Finalement, Bondurand leva sa coupe, son regard perdu dans le vide.
— « Sacré moine ! Il faisait un rudement bon vicomte, pourtant ! »
— « Il fut un abbé encore meilleur », répondit Bernard avec gravité. « Sous sa direction, Saint-Victor a retrouvé toute sa splendeur. Le couvent de femmes de Gémenos est achevé, et il a fait construire une chapelle sur la colline de la Garde, dédiée à Notre-Dame. Il a même demandé à y être enterré. »

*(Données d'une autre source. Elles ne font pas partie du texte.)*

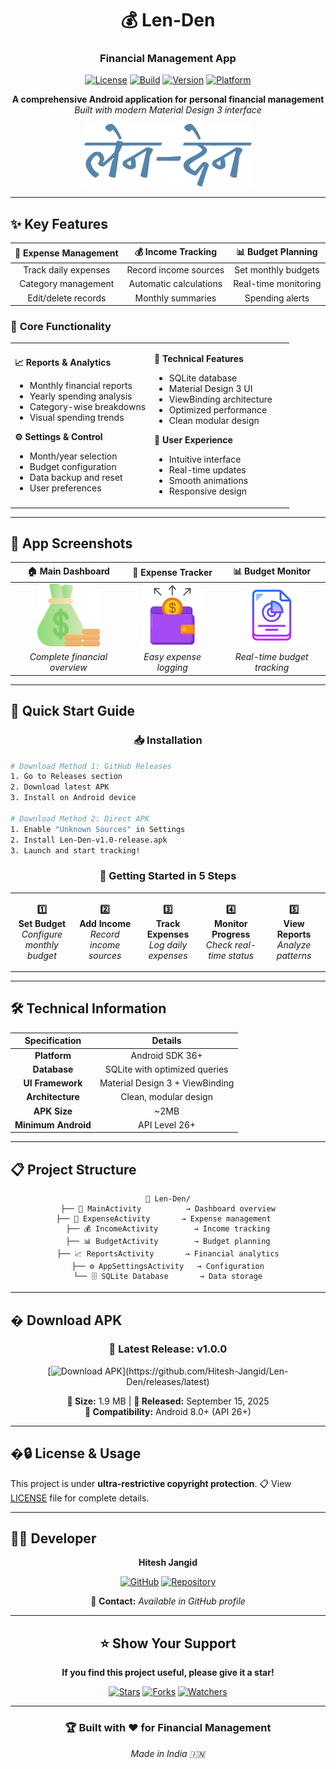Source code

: <div align="center">

# 💰 Len-Den
### Financial Management App

[![License](https://img.shields.io/badge/License-Ultra--Restrictive-darkred.svg)](LICENSE)
[![Build](https://img.shields.io/badge/Build-Passing-brightgreen.svg)](https://github.com/Hitesh-Jangid/Len-Den/)
[![Version](https://img.shields.io/badge/Version-1.0-blue.svg)](https://github.com/Hitesh-Jangid/Len-Den/releases)
[![Platform](https://img.shields.io/badge/Platform-Android-green.svg)](https://android.com)

**A comprehensive Android application for personal financial management**  
*Built with modern Material Design 3 interface*

![App Banner](app/src/main/res/drawable/mainimage.png)

</div>

---

## ✨ **Key Features**

<div align="center">

| 💸 **Expense Management** | 💰 **Income Tracking** | 📊 **Budget Planning** |
|:-------------------------:|:----------------------:|:----------------------:|
| Track daily expenses | Record income sources | Set monthly budgets |
| Category management | Automatic calculations | Real-time monitoring |
| Edit/delete records | Monthly summaries | Spending alerts |

</div>

### 🎯 **Core Functionality**

<table>
<tr>
<td width="50%">

**📈 Reports & Analytics**
- Monthly financial reports
- Yearly spending analysis  
- Category-wise breakdowns
- Visual spending trends

**⚙️ Settings & Control**
- Month/year selection
- Budget configuration
- Data backup and reset
- User preferences

</td>
<td width="50%">

**🔧 Technical Features**
- SQLite database
- Material Design 3 UI
- ViewBinding architecture
- Optimized performance
- Clean modular design

**📱 User Experience**
- Intuitive interface
- Real-time updates
- Smooth animations
- Responsive design

</td>
</tr>
</table>

---

## 📱 **App Screenshots**

<div align="center">

| 🏠 Main Dashboard | 💸 Expense Tracker | 📊 Budget Monitor |
|:-----------------:|:------------------:|:-----------------:|
| ![Dashboard](app/src/main/res/drawable/im_budget.png) | ![Expenses](app/src/main/res/drawable/im_expenses.png) | ![Reports](app/src/main/res/drawable/im_reports.png) |
| *Complete financial overview* | *Easy expense logging* | *Real-time budget tracking* |

</div>

---

## 🚀 **Quick Start Guide**

<div align="center">

### 📥 **Installation**

</div>

```bash
# Download Method 1: GitHub Releases
1. Go to Releases section
2. Download latest APK 
3. Install on Android device

# Download Method 2: Direct APK
1. Enable "Unknown Sources" in Settings
2. Install Len-Den-v1.0-release.apk  
3. Launch and start tracking!
```

<div align="center">

### 🎯 **Getting Started in 5 Steps**

</div>

<table align="center">
<tr>
<td align="center" width="20%">

**1️⃣**  
**Set Budget**
<br>
*Configure monthly budget*

</td>
<td align="center" width="20%">

**2️⃣**  
**Add Income**
<br>
*Record income sources*

</td>
<td align="center" width="20%">

**3️⃣**  
**Track Expenses**
<br>
*Log daily expenses*

</td>
<td align="center" width="20%">

**4️⃣**  
**Monitor Progress**
<br>
*Check real-time status*

</td>
<td align="center" width="20%">

**5️⃣**  
**View Reports**
<br>
*Analyze patterns*

</td>
</tr>
</table>

---

## 🛠️ **Technical Information**

<div align="center">

| Specification | Details |
|:-------------:|:-------:|
| **Platform** | Android SDK 36+ |
| **Database** | SQLite with optimized queries |
| **UI Framework** | Material Design 3 + ViewBinding |
| **Architecture** | Clean, modular design |
| **APK Size** | ~2MB |
| **Minimum Android** | API Level 26+ |

</div>

---

## 📋 **Project Structure**

<div align="center">

```
📁 Len-Den/
├── 📱 MainActivity          → Dashboard overview
├── 💸 ExpenseActivity       → Expense management  
├── 💰 IncomeActivity        → Income tracking
├── 📊 BudgetActivity        → Budget planning
├── 📈 ReportsActivity       → Financial analytics
├── ⚙️ AppSettingsActivity   → Configuration
└── 🗄️ SQLite Database       → Data storage
```

</div>

---

## � **Download APK**

<div align="center">

### 🎁 **Latest Release: v1.0.0**

[![Download APK](https://img.shields.io/badge/Download-APK%20(1.9MB)-brightgreen?style=for-the-badge&logo=android)](https://github.com/Hitesh-Jangid/Len-Den/releases/latest)

**📱 Size:** 1.9 MB | **📅 Released:** September 15, 2025  
**🔧 Compatibility:** Android 8.0+ (API 26+)

</div>

---

## �🔒 **License & Usage**

This project is under **ultra-restrictive copyright protection**. 
📋 View [LICENSE](LICENSE) file for complete details.

---

## 👨‍💻 **Developer**

<div align="center">

**Hitesh Jangid**

[![GitHub](https://img.shields.io/badge/GitHub-Profile-blue?style=flat&logo=github)](https://github.com/Hitesh-Jangid)
[![Repository](https://img.shields.io/badge/Repository-Len--Den-green?style=flat&logo=github)](https://github.com/Hitesh-Jangid/Len-Den/)

📧 **Contact:** *Available in GitHub profile*

</div>

---

<div align="center">

## ⭐ **Show Your Support**

**If you find this project useful, please give it a star!**

[![Stars](https://img.shields.io/github/stars/Hitesh-Jangid/Len-Den.svg?style=social&label=Star)](https://github.com/Hitesh-Jangid/Len-Den/stargazers)
[![Forks](https://img.shields.io/github/forks/Hitesh-Jangid/Len-Den.svg?style=social&label=Fork)](https://github.com/Hitesh-Jangid/Len-Den/network)
[![Watchers](https://img.shields.io/github/watchers/Hitesh-Jangid/Len-Den.svg?style=social&label=Watch)](https://github.com/Hitesh-Jangid/Len-Den/watchers)

---

### 🏆 **Built with ❤️ for Financial Management**

*Made in India 🇮🇳*

</div>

Enfin, Bernard sortit de sa besace un codex de facture modeste et posa une main sur l’épaule de Bondurand de Génolhac.
« Avant de mourir, Roncelin a chargé Basile de te remettre ceci. »

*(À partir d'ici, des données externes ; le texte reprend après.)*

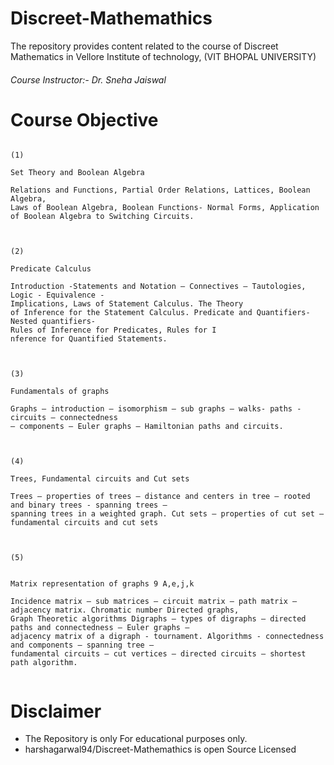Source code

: # Discreet-Mathemathics

The repository provides content related to the course of Discreet Mathematics in Vellore Institute of technology, (VIT BHOPAL UNIVERSITY)

###### Course Instructor:- Dr. Sneha Jaiswal


# Course Objective

```

(1)

Set Theory and Boolean Algebra

Relations and Functions, Partial Order Relations, Lattices, Boolean Algebra, 
Laws of Boolean Algebra, Boolean Functions- Normal Forms, Application
of Boolean Algebra to Switching Circuits.



(2)

Predicate Calculus

Introduction -Statements and Notation – Connectives – Tautologies, Logic - Equivalence -
Implications, Laws of Statement Calculus. The Theory
of Inference for the Statement Calculus. Predicate and Quantifiers- Nested quantifiers-
Rules of Inference for Predicates, Rules for I
nference for Quantified Statements.



(3)

Fundamentals of graphs

Graphs – introduction – isomorphism – sub graphs – walks- paths - circuits – connectedness 
– components – Euler graphs – Hamiltonian paths and circuits.



(4)

Trees, Fundamental circuits and Cut sets

Trees – properties of trees – distance and centers in tree – rooted and binary trees - spanning trees – 
spanning trees in a weighted graph. Cut sets – properties of cut set – fundamental circuits and cut sets



(5)


Matrix representation of graphs 9 A,e,j,k

Incidence matrix – sub matrices – circuit matrix – path matrix – adjacency matrix. Chromatic number Directed graphs,
Graph Theoretic algorithms Digraphs – types of digraphs – directed paths and connectedness – Euler graphs – 
adjacency matrix of a digraph - tournament. Algorithms - connectedness and components – spanning tree –
fundamental circuits – cut vertices – directed circuits – shortest path algorithm.


```

# Disclaimer
* The Repository is only For educational purposes only.
* harshagarwal94/Discreet-Mathemathics is open Source Licensed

Il lui tendit un livre de parchemin relié sobrement, dont le sceau de cire rouge portait encore l’empreinte de son auteur. Bondurand prit l’objet avec gravité, le retournant entre ses mains calleuses.
« Il t’a demandé de le garder secret, dans ta famille, dans tes montagnes, où l'on sait se taire pendant des siècles… » murmura Bernard. « C’est Basile de Macourie qui me l’a remis, selon les dernières volontés de notre ami. Roncelin avait confiance en toi, en ta capacité à porter ce fardeau. Basile n’avait plus la force d’entreprendre le voyage, alors il m’en a confié la charge. Sa confiance m’a honoré. Mais je ne veux jamais savoir ce que contient ce codex. Je l’ai juré. »
Bondurand acquiesça en silence, son regard se perdant dans les flammes de l’âtre. Il n’ouvrit pas le codex. Pas encore. Mais il savait, au fond de lui, que ces pages renfermaient l’héritage d’un homme qui, toute sa vie, avait cherché la vérité. Et qu’un jour, dans un avenir lointain, elles parleraient de nouveau.
Les deux hommes entrechoquèrent leurs coupes, leurs regards empreints de respect et de souvenir.
— « Buvons au repos de ses cendres, et à l’avenir de Notre-Dame de la Garde ! »
Ils portèrent leurs coupes à leurs lèvres, rendant hommage à l’ami disparu et à son œuvre, tandis que la lueur du feu enveloppait la scène d’une chaleur réconfortante, écho des traditions et des souvenirs partagés.